The Bill & Melinda Gates Foundation gave $750 million Thursday to the Global Fund to Fight AIDS, Tuberculosis and Malaria to help assure that the organization can keep supplying AIDS drugs while it seeks to adjust to the economic downturn.
The Global Fund, which has disbursed $15.1 billion to low-income countries in the past decade, said in November that it would not award any new grants until 2014. Nearly all of the fund’s money comes from governments in the industrialized world, many of which were unwilling to increase their donations or, in a few cases, fulfill previous pledges.
The fear has been that some AIDS programs in Africa might run out of money, forcing patients to stop taking the antiretroviral drugs that are keeping them alive.
“These are tough economic times, but that is no excuse for cutting aid to the world’s poorest,” Bill Gates said in announcing the contribution at the World Economic Forum in Davos, Switzerland.
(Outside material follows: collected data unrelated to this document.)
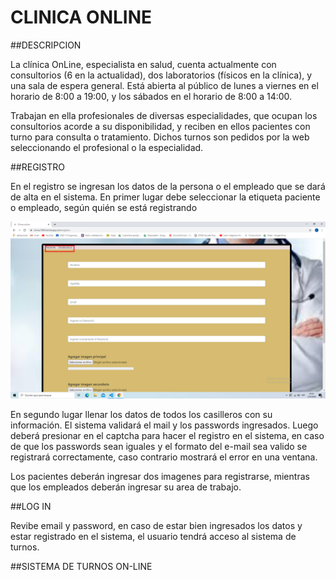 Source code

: # CLINICA ONLINE

##DESCRIPCION

La clínica OnLine, especialista en salud, cuenta
actualmente con consultorios (6 en la actualidad),
dos laboratorios (físicos en la clínica), y una sala
de espera general. Está abierta al público de lunes
a viernes en el horario de 8:00 a 19:00, y los
sábados en el horario de 8:00 a 14:00. 
    
Trabajan en ella profesionales de diversas
especialidades, que ocupan los consultorios acorde a su disponibilidad, y reciben en ellos
pacientes con turno para consulta o tratamiento. Dichos turnos son pedidos por la web
seleccionando el profesional o la especialidad.

##REGISTRO

En el registro se ingresan los datos de la persona o el empleado que se dará de alta en el sistema.
En primer lugar debe seleccionar la etiqueta paciente o empleado, según quién se está registrando

<img src="https://github.com/fernandezluisn/clinica1990/blob/master/src/assets/usu-emp.png" width="1100"/>


En segundo lugar llenar los datos de todos los casilleros con su información.
El sistema validará el mail y los passwords ingresados. Luego
deberá presionar en el captcha para hacer el registro en el sistema, 
en caso de que los passwords sean iguales y el formato del e-mail sea valido se 
registrará correctamente, caso contrario mostrará el error en una ventana.

Los pacientes deberán ingresar dos imagenes para registrarse, mientras que los 
empleados deberán ingresar su area de trabajo.

##LOG IN

Revibe email y password, en caso de estar bien ingresados los datos y
estar registrado en el sistema, el usuario tendrá acceso al sistema de turnos.

##SISTEMA DE TURNOS ON-LINE
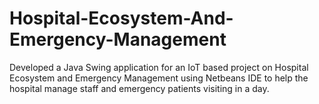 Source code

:# Hospital-Ecosystem-And-Emergency-Management
Developed a Java Swing application for an IoT based project on Hospital Ecosystem and Emergency Management using Netbeans IDE to help the hospital manage staff and emergency patients visiting in a day. 
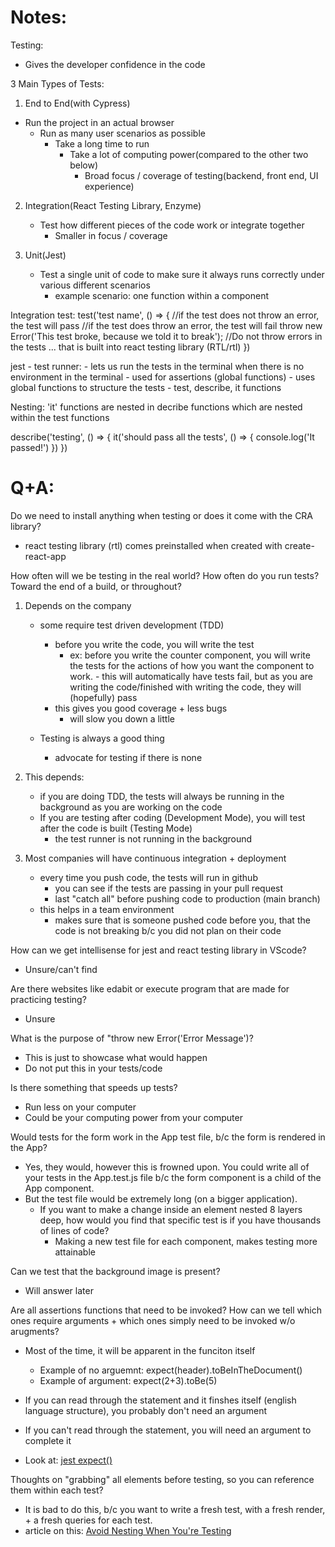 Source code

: # Notes:
Testing:
 - Gives the developer confidence in the code

3 Main Types of Tests:

1. End to End(with Cypress)
- Run the project in an actual browser
   - Run as many user scenarios as possible
      - Take a long time to run
         - Take a lot of computing power(compared to the other two below)
            - Broad focus / coverage of testing(backend, front end, UI experience)

2. Integration(React Testing Library, Enzyme)
   - Test how different pieces of the code work or integrate together
      - Smaller in focus / coverage

3. Unit(Jest)
   - Test a single unit of code to make sure it always runs correctly under various different scenarios
      - example scenario: one function within a component


Integration test:
test('test name', () => {
   //if the test does not throw an error, the test will pass
   //if the test does throw an error, the test will fail
   throw new Error('This test broke, because we told it to break'); //Do not throw errors in the tests ... that is built into react testing library (RTL/rtl)
})

jest - test runner:
      - lets us run the tests in the terminal when there is no environment in the terminal
      - used for assertions (global functions)
      - uses global functions to structure the tests
         - test, describe, it functions

   Nesting: 'it' functions are nested in decribe functions which are nested within the test functions


describe('testing', () => {
   it('should pass all the tests', () => {
      console.log('It passed!')
   })
})


# Q+A:

Do we need to install anything when testing or does it come with the CRA library?
- react testing library (rtl) comes preinstalled when created with create-react-app

How often will we be testing in the real world? How often do you run tests? Toward the end of a build, or throughout?
1. Depends on the company 
   - some require test driven development (TDD) 
      - before you write the code, you will write the test
         - ex: before you write the counter component, you will write the tests for the actions of how you want the component to work.
               - this will automatically have tests fail, but as you are writing the code/finished with writing the code, they will (hopefully) pass
      - this gives you good coverage + less bugs
         - will slow you down a little
   
   - Testing is always a good thing
      - advocate for testing if there is none

2. This depends:
   - if you are doing TDD, the tests will always be running in the background as you are working on the code
   - If you are testing after coding (Development Mode), you will test after the code is built (Testing Mode)
      - the test runner is not running in the background

3. Most companies will have continuous integration + deployment
   - every time you push code, the tests will run in github
      - you can see if the tests are passing in your pull request
      - last "catch all" before pushing code to production (main branch)
   - this helps in a team environment
      - makes sure that is someone pushed code before you, that the code is not breaking b/c you did not plan on their code 

How can we get intellisense for jest and react testing library in VScode?
- Unsure/can't find

Are there websites like edabit or execute program that are made for practicing testing?
- Unsure

What is the purpose of "throw new Error('Error Message')?
- This is just to showcase what would happen
- Do not put this in your tests/code

Is there something that speeds up tests?
- Run less on your computer 
- Could be your computing power from your computer

Would tests for the form work in the App test file, b/c the form is rendered in the App?
- Yes, they would, however this is frowned upon. You could write all of your tests in the App.test.js file b/c the form component is a child of the App component.
- But the test file would be extremely long (on a bigger application). 
   - If you want to make a change inside an element nested 8 layers deep, how would you find that specific test is if you have thousands of lines of code?
      - Making a new test file for each component, makes testing more attainable

Can we test that the background image is present?
- Will answer later

Are all assertions functions that need to be invoked? How can we tell which ones require arguments + which ones simply need to be invoked w/o arugments?
- Most of the time, it will be apparent in the funciton itself
   - Example of no arguemnt: expect(header).toBeInTheDocument()
   - Example of argument: expect(2+3).toBe(5)
- If you can read through the statement and it finshes itself (english language structure), you probably don't need an argument
- If you can't read through the statement, you will need an argument to complete it

- Look at: [jest expect()](https://jestjs.io/docs/expect)

Thoughts on "grabbing" all elements before testing, so you can reference them within each test?
- It is bad to do this, b/c you want to write a fresh test, with a fresh render, + a fresh queries for each test.
- article on this: [Avoid Nesting When You're Testing](https://kentcdodds.com/blog/avoid-nesting-when-youre-testing)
His foundation had previously contributed $650 million to the fund over a decade.
A fund spokesman, Andrew Hurst, said the Gates donation will pay for 164,000 people to continue receiving AIDS drugs, buy 11.4 million bed nets and treat 427,000 cases of tuberculosis if their costs remain what they have averaged since the fund’s inception.
Also in Davos, former Japanese prime minister Naoto Kan said his country would contribute $340 million to the fund this year. Two years ago, Japan contributed $200 million, but it gave only $110 million last year because of domestic needs from the earthquake and tsunami. The latest is intended to be a catch-up contribution.
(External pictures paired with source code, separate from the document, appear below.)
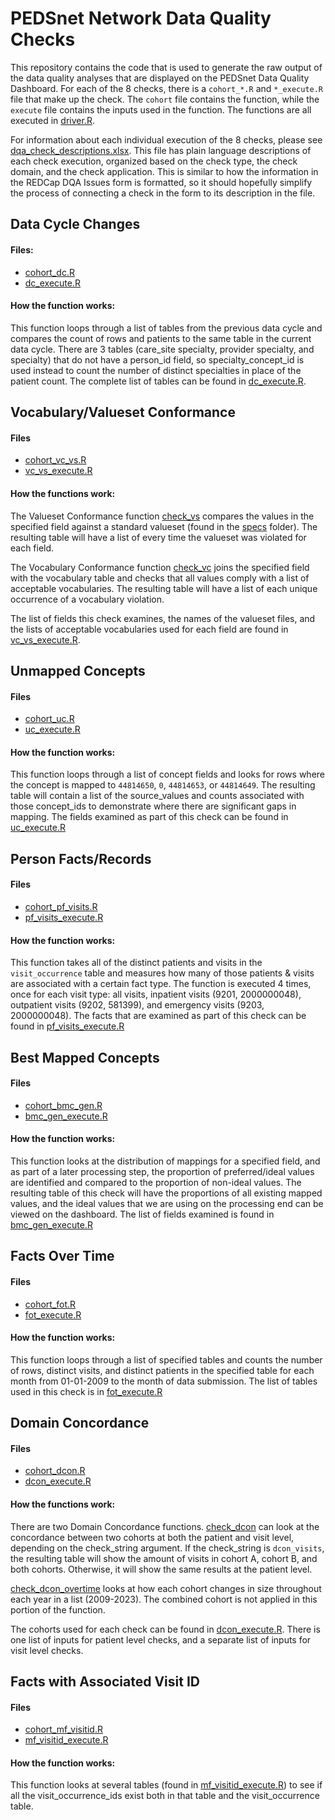 # PEDSnet Network Data Quality Checks

This repository contains the code that is used to generate the raw output of the data quality analyses that are displayed on the PEDSnet Data Quality Dashboard. For each of the 8 checks, there is a `cohort_*.R` and `*_execute.R` file that make up the check. The `cohort` file contains the function, while the `execute` file contains the inputs used in the function. The functions are all executed in [driver.R](code/driver.R).

For information about each individual execution of the 8 checks, please see [dqa_check_descriptions.xlsx](dqa_check_descriptions.xlsx). This file has plain language descriptions of each check execution, organized based on the check type, the check domain, and the check application. This is similar to how the information in the REDCap DQA Issues form is formatted, so it should hopefully simplify the process of connecting a check in the form to its description in the file.

## Data Cycle Changes

#### Files:

-   [cohort_dc.R](code/cohort_dc.R)
-   [dc_execute.R](code/dc_execute.R)

#### How the function works:

This function loops through a list of tables from the previous data cycle and compares the count of rows and patients to the same table in the current data cycle. There are 3 tables (care_site specialty, provider specialty, and specialty) that do not have a person_id field, so specialty_concept_id is used instead to count the number of distinct specialties in place of the patient count. The complete list of tables can be found in [dc_execute.R](code/dc_execute.R).

## Vocabulary/Valueset Conformance

#### Files

-   [cohort_vc_vs.R](code/cohort_vc_vs.R)
-   [vc_vs_execute.R](code/vc_vs_execute.R)

#### How the functions work:

The Valueset Conformance function [check_vs](code/cohort_vc_vs.R#L2-L72) compares the values in the specified field against a standard valueset (found in the [specs](specs) folder). The resulting table will have a list of every time the valueset was violated for each field.

The Vocabulary Conformance function [check_vc](code/cohort_vc_vs.R#L77-L118) joins the specified field with the vocabulary table and checks that all values comply with a list of acceptable vocabularies. The resulting table will have a list of each unique occurrence of a vocabulary violation.

The list of fields this check examines, the names of the valueset files, and the lists of acceptable vocabularies used for each field are found in [vc_vs_execute.R](code/vc_vs_execute.R).

## Unmapped Concepts

#### Files

-   [cohort_uc.R](code/cohort_uc.R)
-   [uc_execute.R](code/uc_execute.R)

#### How the function works:

This function loops through a list of concept fields and looks for rows where the concept is mapped to `44814650`, `0`, `44814653`, or `44814649`. The resulting table will contain a list of the source_values and counts associated with those concept_ids to demonstrate where there are significant gaps in mapping. The fields examined as part of this check can be found in [uc_execute.R](code/uc_execute.R)

## Person Facts/Records

#### Files

-   [cohort_pf_visits.R](code/cohort_pf_visits.R)
-   [pf_visits_execute.R](code/pf_visits_execute.R)

#### How the function works:

This function takes all of the distinct patients and visits in the `visit_occurrence` table and measures how many of those patients & visits are associated with a certain fact type. The function is executed 4 times, once for each visit type: all visits, inpatient visits (9201, 2000000048), outpatient visits (9202, 581399), and emergency visits (9203, 2000000048). The facts that are examined as part of this check can be found in [pf_visits_execute.R](code/pf_visits_execute.R)

## Best Mapped Concepts

#### Files

- [cohort_bmc_gen.R](code/cohort_bmc_gen.R)
- [bmc_gen_execute.R](code/bmc_gen_execute.R)

#### How the function works:

This function looks at the distribution of mappings for a specified field, and as part of a later processing step, the proportion of preferred/ideal values are identified and compared to the proportion of non-ideal values. The resulting table of this check will have the proportions of all existing mapped values, and the ideal values that we are using on the processing end can be viewed on the dashboard. The list of fields examined is found in [bmc_gen_execute.R](code/bmc_gen_execute.R)

## Facts Over Time

#### Files

- [cohort_fot.R](code/cohort_fot.R)
- [fot_execute.R](code/fot_execute.R)

#### How the function works:

This function loops through a list of specified tables and counts the number of rows, distinct visits, and distinct patients in the specified table for each month from 01-01-2009 to the month of data submission. The list of tables used in this check is in [fot_execute.R](code/fot_execute.R)

## Domain Concordance

#### Files

- [cohort_dcon.R](code/cohort_dcon.R)
- [dcon_execute.R](code/dcon_execute.R)

#### How the functions work:

There are two Domain Concordance functions. [check_dcon](code/cohort_dcon.R#L155-L234) can look at the concordance between two cohorts at both the patient and visit level, depending on the check_string argument. If the check_string is `dcon_visits`, the resulting table will show the amount of visits in cohort A, cohort B, and both cohorts. Otherwise, it will show the same results at the patient level.

[check_dcon_overtime](code/cohort_dcon.R#L237-L315) looks at how each cohort changes in size throughout each year in a list (2009-2023). The combined cohort is not applied in this portion of the function.

The cohorts used for each check can be found in [dcon_execute.R](code/dcon_execute.R). There is one list of inputs for patient level checks, and a separate list of inputs for visit level checks.

## Facts with Associated Visit ID

#### Files

- [cohort_mf_visitid.R](code/cohort_mf_visitid.R)
- [mf_visitid_execute.R](code/mf_visitid_execute.R)

#### How the function works:

This function looks at several tables (found in [mf_visitid_execute.R](code/mf_visitid_execute.R)) to see if all the visit_occurrence_ids exist both in that table and the visit_occurrence table.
The announcements come two days after Global Fund director Michel Kazatchkine, a French physician, unexpectedly stepped down after five years. His leadership had come under criticism from some quarters. In November, the fund’s board announced that it would appoint a general manager to help run the organization, which has its headquarters in Geneva.
Kazatchkine, who has held various roles since the fund’s creation 10 years ago this month, said he concluded that “I should not continue as executive director in these circumstances.”
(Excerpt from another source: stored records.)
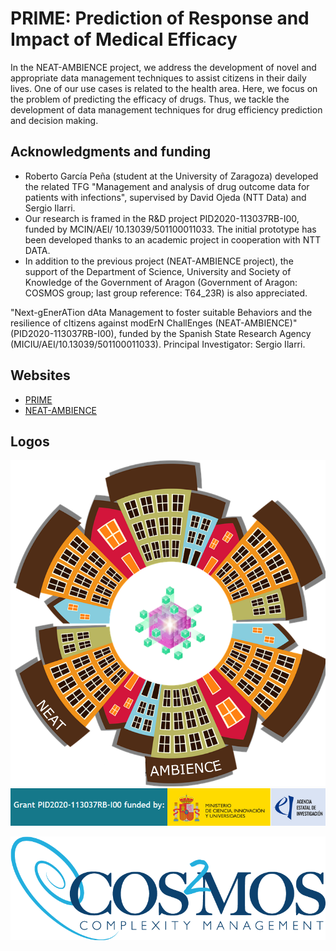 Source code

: # PRIME: Prediction of Response and Impact of Medical Efficacy

In the NEAT-AMBIENCE project, we address the development of novel and appropriate data management techniques to assist citizens in their daily lives. One of our use cases is related to the health area. Here, we focus on the problem of predicting the efficacy of drugs. Thus, we tackle the development of data management techniques for drug efficiency prediction and decision making. 

## Acknowledgments and funding

- Roberto García Peña (student at the University of Zaragoza) developed the related TFG "Management and analysis of drug outcome data for patients with infections", supervised by David Ojeda (NTT Data) and Sergio Ilarri.
- Our research is framed in the R&D project PID2020-113037RB-I00, funded by MCIN/AEI/ 10.13039/501100011033. The initial prototype has been developed thanks to an academic project in cooperation with NTT DATA.
- In addition to the previous project (NEAT-AMBIENCE project), the support of the Department of Science, University and Society of Knowledge of the Government of Aragon (Government of Aragon: COSMOS group; last group reference: T64_23R) is also appreciated.

"Next-gEnerATion dAta Management to foster suitable Behaviors and the resilience of cItizens against modErN ChallEnges (NEAT-AMBIENCE)" (PID2020-113037RB-I00), funded by the Spanish State Research Agency (MICIU/AEI/10.13039/501100011033). Principal Investigator: Sergio Ilarri.

## Websites

- [PRIME](http://webdiis.unizar.es/~silarri/prot/PRIME/index.html)
- [NEAT-AMBIENCE](http://webdiis.unizar.es/~silarri/NEAT-AMBIENCE/)

## Logos

![NEAT-AMBIENCE Logo](/images/NEAT-AMBIENCE-logo.png)
![Project PID2020-113037RB-I00 funded by MICIU/AEI/10.13039/501100011033](/images/NEAT-AMBIENCE-funder.png)

![COSMOS Logo](/images/cosmos-logo.png)



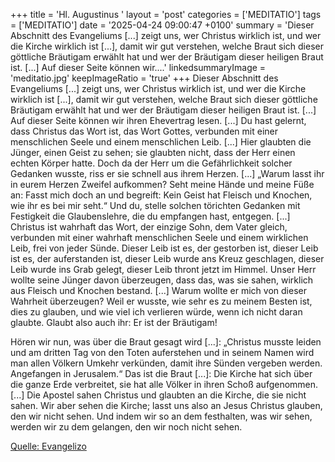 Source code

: +++
title = 'Hl. Augustinus  '
layout = 'post'
categories = ['MEDITATIO']
tags = ['MEDITATIO']
date = '2025-04-24 09:00:47 +0100'
summary = 'Dieser Abschnitt des Evangeliums [...] zeigt uns, wer Christus wirklich ist, und wer die Kirche wirklich ist [...], damit wir gut verstehen, welche Braut sich dieser göttliche Bräutigam erwählt hat und wer der Bräutigam dieser heiligen Braut ist. [...] Auf dieser Seite können wir....'
linkedsummaryImage = 'meditatio.jpg'
keepImageRatio = 'true'
+++
Dieser Abschnitt des Evangeliums [...] zeigt uns, wer Christus wirklich ist, und wer die Kirche wirklich ist [...], damit wir gut verstehen, welche Braut sich dieser göttliche Bräutigam erwählt hat und wer der Bräutigam dieser heiligen Braut ist. [...] Auf dieser Seite können wir ihren Ehevertrag lesen.<!--more--> [...]
Du hast gelernt, dass Christus das Wort ist, das Wort Gottes, verbunden mit einer menschlichen Seele und einem menschlichen Leib. [...] Hier glaubten die Jünger, einen Geist zu sehen; sie glaubten nicht, dass der Herr einen echten Körper hatte. Doch da der Herr um die Gefährlichkeit solcher Gedanken wusste, riss er sie schnell aus ihrem Herzen. [...] „Warum lasst ihr in eurem Herzen Zweifel aufkommen? Seht meine Hände und meine Füße an: Fasst mich doch an und begreift: Kein Geist hat Fleisch und Knochen, wie ihr es bei mir seht.“ Und du, stelle solchen törichten Gedanken mit Festigkeit die Glaubenslehre, die du empfangen hast, entgegen. [...] Christus ist wahrhaft das Wort, der einzige Sohn, dem Vater gleich, verbunden mit einer wahrhaft menschlichen Seele und einem wirklichen Leib, frei von jeder Sünde. Dieser Leib ist es, der gestorben ist, dieser Leib ist es, der auferstanden ist, dieser Leib wurde ans Kreuz geschlagen, dieser Leib wurde ins Grab gelegt, dieser Leib thront jetzt im Himmel. Unser Herr wollte seine Jünger davon überzeugen, dass das, was sie sahen, wirklich aus Fleisch und Knochen bestand. [...] Warum wollte er mich von dieser Wahrheit überzeugen? Weil er wusste, wie sehr es zu meinem Besten ist, dies zu glauben, und wie viel ich verlieren würde, wenn ich nicht daran glaubte. Glaubt also auch ihr: Er ist der Bräutigam!
 
Hören wir nun, was über die Braut gesagt wird [...]: „Christus musste leiden und am dritten Tag von den Toten auferstehen und in seinem Namen wird man allen Völkern Umkehr verkünden, damit ihre Sünden vergeben werden. Angefangen in Jerusalem.“ Das ist die Braut [...]: Die Kirche hat sich über die ganze Erde verbreitet, sie hat alle Völker in ihren Schoß aufgenommen. [...] Die Apostel sahen Christus und glaubten an die Kirche, die sie nicht sahen. Wir aber sehen die Kirche; lasst uns also an Jesus Christus glauben, den wir nicht sehen. Und indem wir so an dem festhalten, was wir sehen, werden wir zu dem gelangen, den wir noch nicht sehen.



[Quelle: Evangelizo](https://evangeliumtagfuertag.org/DE/gospel)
In addition to paying for antiretroviral drugs for 3.3 million people, the Global Fund has underwritten 8.6 million tuberculosis treatments and provided 230 million insecticide-treated mosquito nets for the prevention of malaria. During its existence, the fund has paid for 1,042 programs in about 150 countries.
The President’s Emergency Program for AIDS Relief, run through the State Department, helps pays for antiretroviral therapy for about 3.9 million people. As with the Global Fund’s beneficiaries, most of those people are in sub-Saharan Africa. The United States is also the largest donor to the fund, with $5.8 billion contributed to date.
Global Fund grants run for two years and can be renewed for three more if the programs are judged to be performing well. Some programs from the fund’s early years have exhausted five years of support and begun the process again; others have been taken over by national governments and no longer need the fund’s help.
The fund’s director of external relations, Christoph Benn, said that when the Gates donation is added to the $10 billion on hand and pledged from other sources for 2011 through 2013, there “should be enough” money to keep all worthy programs running uninterrupted.
Joanne Carter, a former member of the Global Fund’s governing board and head of the anti-poverty organization Results, said she and other advocates are calling for an emergency “replenishment” meeting before the global AIDS conference meets in Washington in July.
She said she hopes the meeting will raise $1.5 billion in new pledges from countries, enough to fund a new round of grants.